_What is expected_. When a line in the data below includes "derived", count it; then give only the total.

[Items from a dataset]

═══

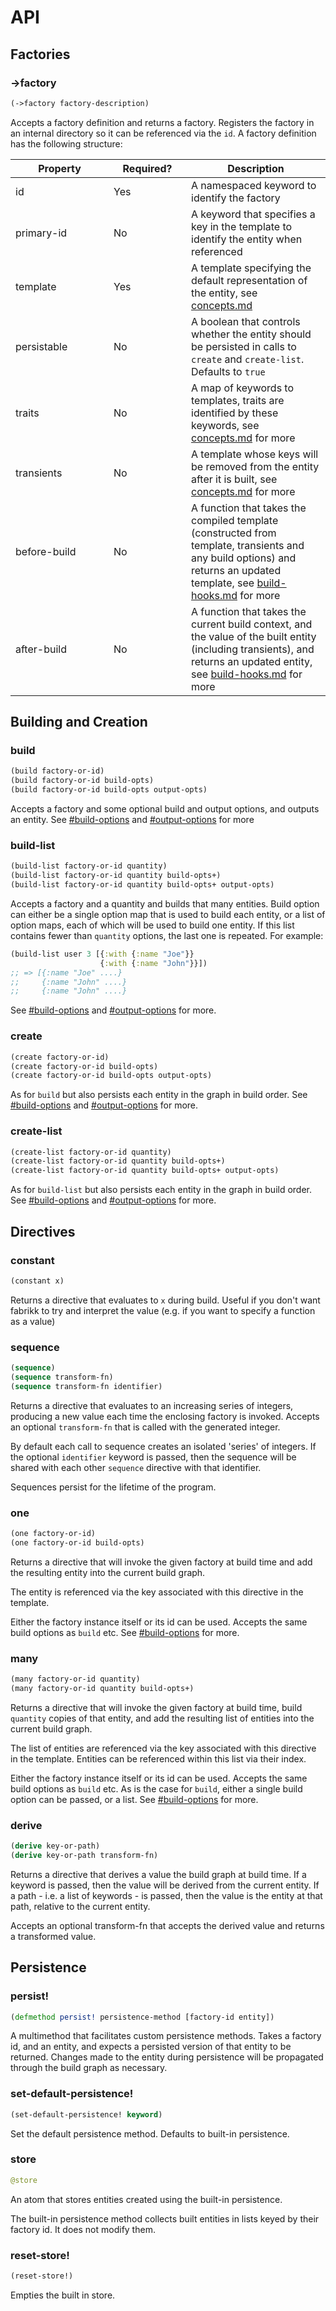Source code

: # API

## Factories

### ->factory

```clojure
(->factory factory-description)
```

Accepts a factory definition and returns a factory. Registers the factory in an internal directory so it can be referenced via the `id`. A factory definition has the following structure:

<table><thead><tr><th width="141">Property</th><th width="108">Required?</th><th>Description</th></tr></thead><tbody><tr><td>id</td><td>Yes</td><td>A namespaced keyword to identify the factory</td></tr><tr><td>primary-id</td><td>No</td><td>A keyword that specifies a key in the template to identify the entity when referenced</td></tr><tr><td>template</td><td>Yes</td><td>A template specifying the default representation of the entity,  see <a data-mention href="concepts.md">concepts.md</a></td></tr><tr><td>persistable</td><td>No</td><td>A boolean that controls whether the entity should be persisted in calls to <code>create</code> and <code>create-list</code>. Defaults to <code>true</code></td></tr><tr><td>traits</td><td>No</td><td>A map of keywords to templates, traits are identified by these keywords, see <a data-mention href="concepts.md">concepts.md</a> for more </td></tr><tr><td>transients</td><td>No</td><td>A template whose keys will be removed from the entity after it is built, see <a data-mention href="concepts.md">concepts.md</a> for more</td></tr><tr><td>before-build</td><td>No</td><td>A function that takes the compiled template (constructed from template, transients and any build options) and returns an updated template, see <a data-mention href="build-hooks.md">build-hooks.md</a> for more</td></tr><tr><td>after-build</td><td>No</td><td>A function that takes the current build context, and the value of the built entity (including transients), and returns an updated entity, see <a data-mention href="build-hooks.md">build-hooks.md</a> for more</td></tr></tbody></table>

## Building and Creation

### build

```clojure
(build factory-or-id)
(build factory-or-id build-opts)
(build factory-or-id build-opts output-opts)
```

Accepts a factory and some optional build and output options, and outputs an entity. See [#build-options](concepts.md#build-options "mention") and [#output-options](concepts.md#output-options "mention") for more

### build-list

```clojure
(build-list factory-or-id quantity)
(build-list factory-or-id quantity build-opts+)
(build-list factory-or-id quantity build-opts+ output-opts)
```

Accepts a factory and a quantity and builds that many entities. Build option can either be a single option map that is used to build each entity, or a list of option maps, each of which will be used to build one entity. If this list contains fewer than `quantity` options, the last one is repeated. For example:

```clojure
(build-list user 3 [{:with {:name "Joe"}}
                    {:with {:name "John"}}])
;; => [{:name "Joe" ....}
;;     {:name "John" ....}
;;     {:name "John" ....}
```

See [#build-options](concepts.md#build-options "mention") and [#output-options](concepts.md#output-options "mention") for more.

### create

```clojure
(create factory-or-id)
(create factory-or-id build-opts)
(create factory-or-id build-opts output-opts)
```

As for `build` but also persists each entity in the graph in build order. See [#build-options](concepts.md#build-options "mention") and [#output-options](concepts.md#output-options "mention") for more.

### create-list

```clojure
(create-list factory-or-id quantity)
(create-list factory-or-id quantity build-opts+)
(create-list factory-or-id quantity build-opts+ output-opts)
```

As for `build-list` but also persists each entity in the graph in build order. See [#build-options](concepts.md#build-options "mention") and [#output-options](concepts.md#output-options "mention") for more.

## Directives

### constant

```clojure
(constant x)
```

Returns a directive that evaluates to `x` during build. Useful if you don't want fabrikk to try and interpret the value (e.g. if you want to specify a function as a value)

### sequence

```clojure
(sequence)
(sequence transform-fn)
(sequence transform-fn identifier)
```

Returns a directive that evaluates to an increasing series of integers, producing a new value each time the enclosing factory is invoked. Accepts an optional `transform-fn` that is called with the generated integer.&#x20;

By default each call to sequence creates an isolated 'series' of integers. If the optional `identifier` keyword is passed, then the sequence will be shared with each other `sequence` directive with that identifier.

Sequences persist for the lifetime of the program.

### one

```clojure
(one factory-or-id)
(one factory-or-id build-opts)
```

Returns a directive that will invoke the given factory at build time and add the resulting entity into the current build graph.&#x20;

The entity is referenced via the key associated with this directive in the template.

Either the factory instance itself or its id can be used. Accepts the same build options as `build` etc. See [#build-options](concepts.md#build-options "mention") for more.

### many

```clojure
(many factory-or-id quantity)
(many factory-or-id quantity build-opts+)
```

Returns a directive that will invoke the given factory at build time, build `quantity` copies of that entity, and add the resulting list of entities into the current build graph.&#x20;

The list of entities are referenced via the key associated with this directive in the template. Entities can be referenced within this list via their index.&#x20;

Either the factory instance itself or its id can be used. Accepts the same build options as `build` etc. As is the case for `build`, either a single build option can be passed, or a list. See [#build-options](concepts.md#build-options "mention") for more.

### derive

```clojure
(derive key-or-path)
(derive key-or-path transform-fn)
```

Returns a directive that derives a value the build graph at build time. If a keyword is passed, then the value will be derived from the current entity. If a path - i.e. a list of keywords - is passed, then the value is the entity at that path, relative to the current entity.&#x20;

Accepts an optional transform-fn that accepts the derived value and returns a transformed value.

## Persistence

### persist!

```clojure
(defmethod persist! persistence-method [factory-id entity])
```

A multimethod that facilitates custom persistence methods. Takes a factory id, and an entity, and expects a persisted version of that entity to be returned. Changes made to the entity during persistence will be propagated through the build graph as necessary.

### set-default-persistence!

```clojure
(set-default-persistence! keyword)
```

Set the default persistence method. Defaults to built-in persistence.

### store

```clojure
@store
```

An atom that stores entities created using the built-in persistence.&#x20;

The built-in persistence method collects built entities in lists keyed by their factory id. It does not modify them.

### reset-store!

```clojure
(reset-store!)
```

Empties the built in store.
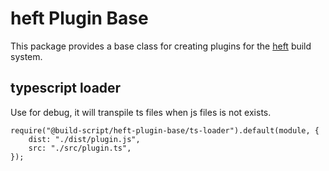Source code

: # heft Plugin Base

This package provides a base class for creating plugins for the [heft](https://www.npmjs.com/package/@rushstack/heft) build system.

## typescript loader

Use for debug, it will transpile ts files when js files is not exists.

```
require("@build-script/heft-plugin-base/ts-loader").default(module, {
	dist: "./dist/plugin.js",
	src: "./src/plugin.ts",
});
```
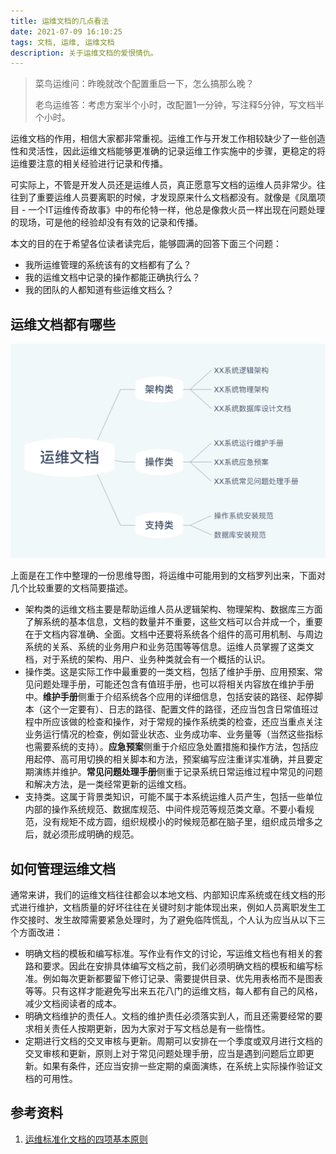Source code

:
 ```yaml
---
title: 运维文档的几点看法
date: 2021-07-09 16:10:25
tags: 文档, 运维, 运维文档
description: 关于运维文档的爱恨情仇。
---
```


> 菜鸟运维问：昨晚就改个配置重启一下，怎么搞那么晚？
>
> 老鸟运维答：考虑方案半个小时，改配置1一分钟，写注释5分钟，写文档半个小时。

运维文档的作用，相信大家都非常重视。运维工作与开发工作相较缺少了一些创造性和灵活性，因此运维文档能够更准确的记录运维工作实施中的步骤，更稳定的将运维要注意的相关经验进行记录和传播。

可实际上，不管是开发人员还是运维人员，真正愿意写文档的运维人员非常少。往往到了重要运维人员要离职的时候，才发现原来什么文档都没有。就像是《凤凰项目 - 一个IT运维传奇故事》中的布伦特一样，他总是像救火员一样出现在问题处理的现场，可是他的经验却没有有效的记录和传播。

本文的目的在于希望各位读者读完后，能够圆满的回答下面三个问题：

* 我所运维管理的系统该有的文档都有了么？
* 我的运维文档中记录的操作都能正确执行么？
* 我的团队的人都知道有些运维文档么？

## 运维文档都有哪些

![image-20210711143812496](20210709-ops-docs/image-20210711143812496.png)

上面是在工作中整理的一份思维导图，将运维中可能用到的文档罗列出来，下面对几个比较重要的文档简要描述。

* 架构类的运维文档主要是帮助运维人员从逻辑架构、物理架构、数据库三方面了解系统的基本信息，文档的数量并不重要，这些文档可以合并成一个，重要在于文档内容准确、全面。文档中还要将系统各个组件的高可用机制、与周边系统的关系、系统的业务用户和业务范围等等信息。运维人员掌握了这类文档，对于系统的架构、用户、业务种类就会有一个概括的认识。
* 操作类。这是实际工作中最重要的一类文档，包括了维护手册、应用预案、常见问题处理手册，可能还包含有值班手册，也可以将相关内容放在维护手册中。**维护手册**侧重于介绍系统各个应用的详细信息，包括安装的路径、起停脚本（这个一定要有）、日志的路径、配置文件的路径，还应当包含日常值班过程中所应该做的检查和操作，对于常规的操作系统类的检查，还应当重点关注业务运行情况的检查，例如营业状态、业务成功率、业务量等（当然这些指标也需要系统的支持）。**应急预案**侧重于介绍应急处置措施和操作方法，包括应用起停、高可用切换的相关脚本和方法，预案编写应注重详实准确，并且要定期演练并维护。**常见问题处理手册**侧重于记录系统日常运维过程中常见的问题和解决方法，是一类经常更新的运维文档。
* 支持类。这属于背景类知识，可能不属于本系统运维人员产生，包括一些单位内部的操作系统规范、数据库规范、中间件规范等规范类文章。不要小看规范，没有规矩不成方圆，组织规模小的时候规范都在脑子里，组织成员增多之后，就必须形成明确的规范。

## 如何管理运维文档

通常来讲，我们的运维文档往往都会以本地文档、内部知识库系统或在线文档的形式进行维护，文档质量的好坏往往在关键时刻才能体现出来，例如人员离职发生工作交接时、发生故障需要紧急处理时，为了避免临阵慌乱，个人认为应当从以下三个方面改进：

* 明确文档的模板和编写标准。写作业有作文的讨论，写运维文档也有相关的套路和要求。因此在安排具体编写文档之前，我们必须明确文档的模板和编写标准。例如每次更新都要留下修订记录、需要提供目录、优先用表格而不是图表等等。只有这样才能避免写出来五花八门的运维文档，每人都有自己的风格，减少文档阅读者的成本。
* 明确文档维护的责任人。文档的维护责任必须落实到人，而且还需要经常的要求相关责任人按期更新，因为大家对于写文档总是有一些惰性。
* 定期进行文档的交叉审核与更新。周期可以安排在一个季度或双月进行文档的交叉审核和更新，原则上对于常见问题处理手册，应当是遇到问题后立即更新。如果有条件，还应当安排一些定期的桌面演练，在系统上实际操作验证文档的可用性。

## 参考资料

1. [运维标准化文档的四项基本原则](http://dc.idcquan.com/ywgl/76068.shtml)
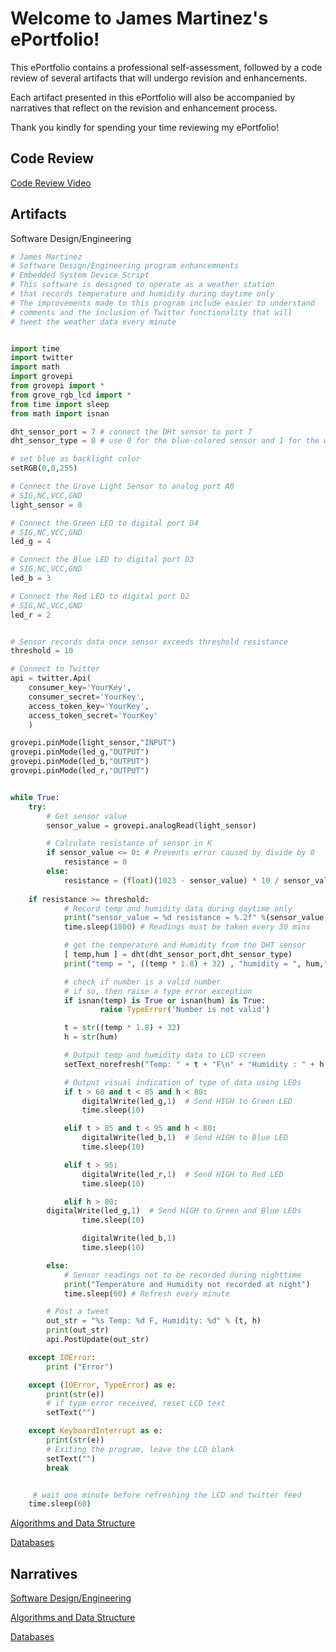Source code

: # Welcome to James Martinez's ePortfolio!

This ePortfolio contains a professional self-assessment, followed by a code review of several artifacts that will undergo revision and enhancements. 

Each artifact presented in this ePortfolio will also be accompanied by narratives that reflect on the revision and enhancement process.

Thank you kindly for spending your time reviewing my ePortfolio!

## Code Review
[Code Review Video](https://youtu.be/N0ShK56sxoU)


## Artifacts
Software Design/Engineering
```python
# James Martinez 
# Software Design/Engineering program enhancemnents
# Embedded System Device Script
# This software is designed to operate as a weather station
# that records temperature and humidity during daytime only
# The improvements made to this program include easier to understand
# comments and the inclusion of Twitter functionality that will
# tweet the weather data every minute


import time
import twitter
import math
import grovepi
from grovepi import *
from grove_rgb_lcd import *
from time import sleep
from math import isnan

dht_sensor_port = 7 # connect the DHt sensor to port 7
dht_sensor_type = 0 # use 0 for the blue-colored sensor and 1 for the white-colored sensor

# set blue as backlight color
setRGB(0,0,255)

# Connect the Grove Light Sensor to analog port A0
# SIG,NC,VCC,GND
light_sensor = 0

# Connect the Green LED to digital port D4
# SIG,NC,VCC,GND
led_g = 4

# Connect the Blue LED to digital port D3
# SIG,NC,VCC,GND
led_b = 3

# Connect the Red LED to digital port D2
# SIG,NC,VCC,GND
led_r = 2


# Sensor records data once sensor exceeds threshold resistance
threshold = 10

# Connect to Twitter
api = twitter.Api(
    consumer_key='YourKey',
    consumer_secret='YourKey',
    access_token_key='YourKey',
    access_token_secret='YourKey'
    )

grovepi.pinMode(light_sensor,"INPUT")
grovepi.pinMode(led_g,"OUTPUT")
grovepi.pinMode(led_b,"OUTPUT")
grovepi.pinMode(led_r,"OUTPUT")


while True:
    try:
        # Get sensor value
        sensor_value = grovepi.analogRead(light_sensor)

        # Calculate resistance of sensor in K
        if sensor_value <= 0: # Prevents error caused by divide by 0
            resistance = 0
        else: 
            resistance = (float)(1023 - sensor_value) * 10 / sensor_value
	
	if resistance >= threshold:
            # Record temp and humidity data during daytime only
            print("sensor_value = %d resistance = %.2f" %(sensor_value,  resistance))
            time.sleep(1800) # Readings must be taken every 30 mins

            # get the temperature and Humidity from the DHT sensor
            [ temp,hum ] = dht(dht_sensor_port,dht_sensor_type)
            print("temp = ", ((temp * 1.8) + 32) , "humidity = ", hum,"%")

            # check if number is a valid number
            # if so, then raise a type error exception
            if isnan(temp) is True or isnan(hum) is True:
                    raise TypeError('Number is not valid')

            t = str((temp * 1.8) + 32)
            h = str(hum)

            # Output temp and humidity data to LCD screen
            setText_norefresh("Temp: " + t + "F\n" + "Humidity : " + h + "%")

            # Output visual indication of type of data using LEDs
            if t > 60 and t < 85 and h < 80:
                digitalWrite(led_g,1)  # Send HIGH to Green LED
                time.sleep(10)

            elif t > 85 and t < 95 and h < 80:
                digitalWrite(led_b,1)  # Send HIGH to Blue LED
                time.sleep(10)

            elif t > 95:
                digitalWrite(led_r,1)  # Send HIGH to Red LED
                time.sleep(10)

            elif h > 80:
		digitalWrite(led_g,1)  # Send HIGH to Green and Blue LEDs
                time.sleep(10)	       

                digitalWrite(led_b,1)
                time.sleep(10)  

        else:
            # Sensor readings not to be recorded during nighttime
            print("Temperature and Humidity not recorded at night")
            time.sleep(60) # Refresh every minute

        # Post a tweet
        out_str = "%s Temp: %d F, Humidity: %d" % (t, h)
        print(out_str)
        api.PostUpdate(out_str)

    except IOError:
        print ("Error")

    except (IOError, TypeError) as e:
        print(str(e))
	    # if type error received, reset LCD text
        setText("")

    except KeyboardInterrupt as e:
        print(str(e))
        # Exiting the program, leave the LCD blank
        setText("")
        break


	 # wait one minute before refreshing the LCD and twitter feed
    time.sleep(60)
```

[Algorithms and Data Structure](https://github.com/jnez81/algo_data_struct)

[Databases](https://github.com/jnez81/databases)

## Narratives
[Software Design/Engineering](https://github.com/jnez81/design_eng_artifact/blob/main/narrative)

[Algorithms and Data Structure](https://github.com/jnez81/algo_data_struct/blob/main/narrative)

[Databases](https://github.com/jnez81/databases/blob/main/narrative)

═══

_Answer section_. 2